Key points and difficulties.

2, Face recognition

(1) Face detection

Track the faces in the picture.

(2) Feature extraction

Take out the face part, put it into the neural network, extract the features, get the feature vector.

(3) Face comparison

The feature vector is used to compare the face features in the existing registry. Make cosine similarity comparison.

Note: among them, face detection is the most important.

3, Theoretical analysis of MTCNN

1. History of neural network

2. History of neural networks

(1) RCNN variants

  • RCNN–>fast RCNN–>faster RCNN–>YOLO ( V1,V2,V3 )

Among them, YOLO v3

  • YOLO V2 – > yolo9000 (can recognize 9000 objects)

  • YOLO–>SSD

3. characteristics

4. cascade

  • decompose

  • Series connection

5. R & D Institute

Mr. Qiao Yu, Shenzhen Institute of advanced technology, Chinese Academy of Sciences

6. Losses and models

(1) Loss:

The most important part of neural network is loss. When the loss is solved, 90% of the neural network project problems are basically solved. Loss is the ultimate goal of solving the problem. The valuable paper is to study on the design loss; the paper only focuses on the model, and the paper value is not high.

(2) Model:

Improve network accuracy.

7. Image tracking

(1) Single target tracking

There is only one target to look for on one image. There are two methods for single target tracking:

  • Four coordinate values of the upper left corner and the lower right corner of the target area are found on the image.

    • It is simple, easy to implement and used by most networks.

    • Output four values: upper left corner and lower right corner. Sample labels do the same.

  • Find the center point, width and height of the target area on the image.

    • Disadvantages: the center point has a great influence on the frame; the calculation of the center point and the width and height is large: first, you need to find the upper left corner and the lower right corner, and then calculate the center point.

    • Advantage: if the center point is outside the picture, there are some tracking objects in the picture (such as half a cat). In this case, we need to do special processing in the sample, but in general, tracking half target is very few.

(2) Multitarget tracking

  • Three target tracking

    • Solution

      Three sets of values. Each set of values (four coordinate points) represents a target. Use the three sets of values box to select three targets.

    • Existing problems

      Only one target in the box. See Figure 1 below. Like apple, the three people always choose the biggest apple.
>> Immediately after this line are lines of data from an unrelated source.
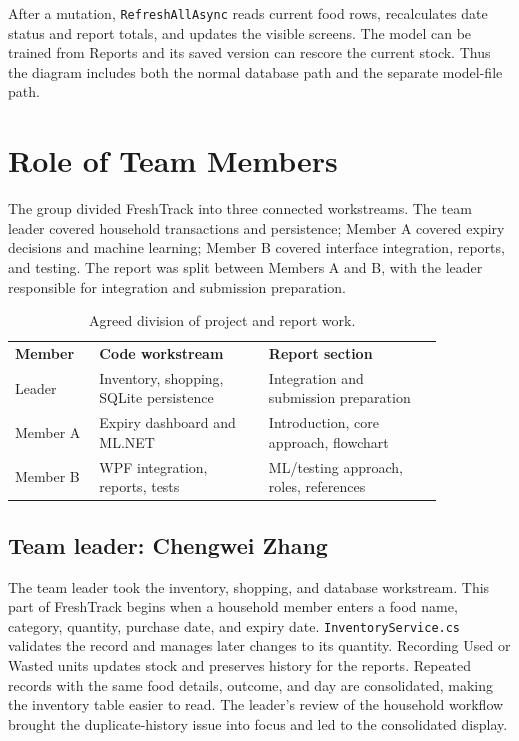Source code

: \documentclass[11pt,a4paper]{article}
\begin{document}
After a mutation, \texttt{RefreshAllAsync} reads current food rows, recalculates date status and report totals, and updates the visible screens. The model can be trained from Reports and its saved version can rescore the current stock. Thus the diagram includes both the normal database path and the separate model-file path.

\section{Role of Team Members}

The group divided FreshTrack into three connected workstreams. The team leader covered household transactions and persistence; Member A covered expiry decisions and machine learning; Member B covered interface integration, reports, and testing. The report was split between Members A and B, with the leader responsible for integration and submission preparation.

\begin{table}[htbp]
\centering\small
\renewcommand{\arraystretch}{1.4}
\begin{tabular}{p{0.16\linewidth}p{0.34\linewidth}p{0.35\linewidth}}
\rowcolor{forest}\color{white}\bfseries Member & \color{white}\bfseries Code workstream & \color{white}\bfseries Report section \\
\rowcolor{mint}Leader & Inventory, shopping, SQLite persistence & Integration and submission preparation \\
Member A & Expiry dashboard and ML.NET & Introduction, core approach, flowchart \\
\rowcolor{mint}Member B & WPF integration, reports, tests & ML/testing approach, roles, references \\
\end{tabular}
\caption{Agreed division of project and report work.}
\end{table}

\subsection*{Team leader: Chengwei Zhang}

The team leader took the inventory, shopping, and database workstream. This part of FreshTrack begins when a household member enters a food name, category, quantity, purchase date, and expiry date. \texttt{InventoryService.cs} validates the record and manages later changes to its quantity. Recording Used or Wasted units updates stock and preserves history for the reports. Repeated records with the same food details, outcome, and day are consolidated, making the inventory table easier to read. The leader's review of the household workflow brought the duplicate-history issue into focus and led to the consolidated display.
\end{document}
Figure 1 may be framed like this -[] problem solving

This problem should not be solved from the point of label. For example, in the street, there are many backgrounds such as buildings, vehicles, etc. in this environment, people are identified because they have human characteristics. In the same way, let neural network recognize how many people there are on a picture, and find the location of people. How did you find it? It's because people have their own characteristics and they have common characteristics. Therefore, in the process of multi-target tracking, the simplification problem is to let the neural network know whether it is human or not, that is, just let the neural network train to extract human characteristics. Therefore, we should not take a group of people training network, just need the network neural network to do one thing, that is to extract the characteristics of people, that is, take a person training network. In the output value, the confidence degree (0-1) indicates whether it is a person, which belongs to the two classification problem. The other four values are coordinates. When there is a face, the confidence is close to 1, at this time, the output of meaningful coordinate value; when the confidence is close to 0, the output of coordinate value is meaningless, output four zeros, four zeros are meaningless.
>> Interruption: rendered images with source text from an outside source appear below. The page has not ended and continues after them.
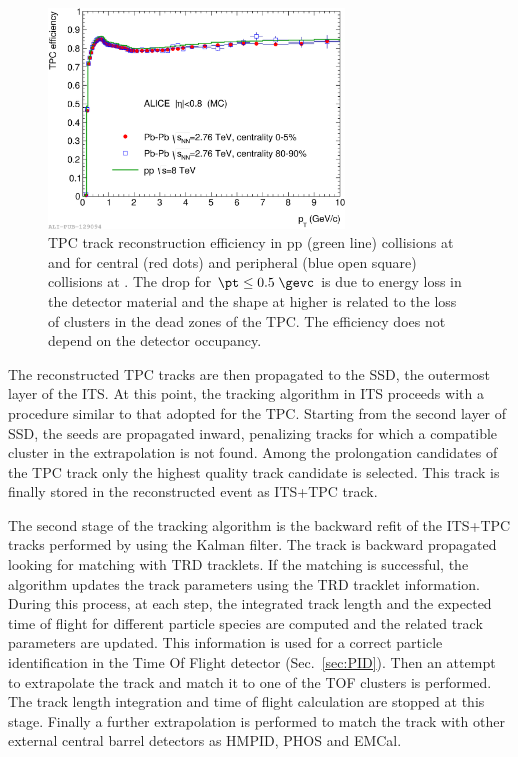 \begin{figure}
    \centering
    \includegraphics[width=0.7\textwidth]{gfx/tpc_rec_eff}
	\caption{TPC track reconstruction efficiency in pp (green line) collisions at \sotev and for central (red dots) and peripheral (blue open square) \PbPb collisions at \sdtev. The drop for $\pt \leq 0.5\; \gevc$ is due to energy loss in the detector material and the shape at higher \pt is related to the loss of clusters in the dead zones of the TPC. The efficiency does not depend on the detector occupancy.}
	\label{fig:reconstruction}
\end{figure}

The reconstructed TPC tracks are then propagated to the SSD, the outermost layer of the ITS.
At this point, the tracking algorithm in ITS proceeds with a procedure similar to that adopted
for the TPC. 
Starting from the second layer of SSD, the seeds are propagated inward, penalizing tracks
for which a compatible cluster in the extrapolation is not found.
Among the prolongation candidates of the TPC track only the highest quality track candidate is
selected. This track is finally stored in the reconstructed event as ITS+TPC track.

The second stage of the tracking algorithm is the backward refit of the ITS+TPC tracks performed by
using the Kalman filter.
The track is backward propagated looking for matching with TRD tracklets. If the matching is
successful, the algorithm updates the track parameters using the TRD tracklet information. 
During this process, at each step, the integrated track length and the expected time of flight
for different particle species are computed and the related track parameters are updated.
This information is used for a correct particle identification in the Time Of Flight detector
(Sec.~\ref{sec:PID}).
Then an attempt to extrapolate the track and match it to one of the TOF clusters is performed.
The track length integration and time of flight calculation are stopped at this stage.
Finally a further extrapolation is performed to match the track with other external central
barrel detectors as HMPID, PHOS and EMCal.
The three boxes will go to the same goal because they don't matter. When you think of the problem as taking an apple, three people take three apples, it's time for three people to line up, one person takes an apple, so the problem is solved. Similarly, you can sort three boxes. When a box is framed, you can't frame this target next time. You can only frame the remaining targets.

  • Multiple target tracking

    • Solution thought

    When the problem is replaced by 10 or more goals, it can be solved by using the idea of circulation. First, design a network, train the network, output five values, one confidence and four coordinate values; then, use the network, when the frame to a person's face, then use the cyclic thought to continue to frame the remaining faces.
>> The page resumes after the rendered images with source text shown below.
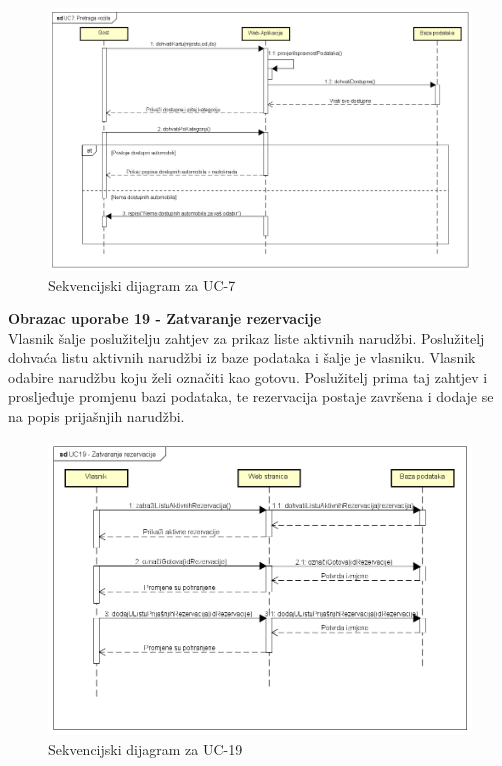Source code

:				\begin{figure}[hp]
                    \centering
                    \includegraphics[width=16cm]{dokumentacija/slike/UC7_Pretraga_vozila.png}
                    \caption{Sekvencijski dijagram za UC-7}
                    \label{fig:SD_UC7}
                \end{figure}
                
                \newpage\noindent\textbf{Obrazac uporabe 19 -  Zatvaranje rezervacije}\\
                
				\noindent Vlasnik šalje poslužitelju zahtjev za prikaz liste aktivnih narudžbi. Poslužitelj dohvaća listu aktivnih narudžbi iz baze podataka i šalje je vlasniku. Vlasnik odabire narudžbu koju želi označiti kao gotovu. Poslužitelj prima taj zahtjev i prosljeđuje promjenu bazi podataka, te rezervacija postaje 
                završena i dodaje se na popis prijašnjih narudžbi.
				
				\begin{figure}[hp]
                    \centering
                    \includegraphics[width=16cm]{dokumentacija/slike/UC19 _Zatvaranje_rezervacije.png}
                    \caption{Sekvencijski dijagram za UC-19}
                    \label{fig:SD_UC7}
                \end{figure}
    During use, start from the upper left corner, as shown in Figure 2 below. This scanning method is similar to convolution, but it is likely to divide a face into two parts, as shown in Figure 3 below. The problem is the step size. The solution is to offset the first result, as shown in Figures 4 and 5. In fact, the step size is a kind of offset, and the step size is a little smaller. This is a face that will be framed many times, as shown in Figure 6, to resolve the drop below. At this time, the box we give is a fixed box. The problem is that some faces are relatively large, as shown in Figure 7. There are two solutions here: multi suggestion box and image pyramid. Multi suggestion box: use many boxes to scan. Prepare a group of boxes (Figure 8), and each box has three sizes, a total of 9 boxes (yo uses multi suggestion box), use the square to frame the face, use the vertical line box for the electric pole, etc. Image pyramid: fix the box, keep the box unchanged, and scale the image. When the image is scaled to the same size as the box, stop scaling. The scaling code is implemented using a while loop.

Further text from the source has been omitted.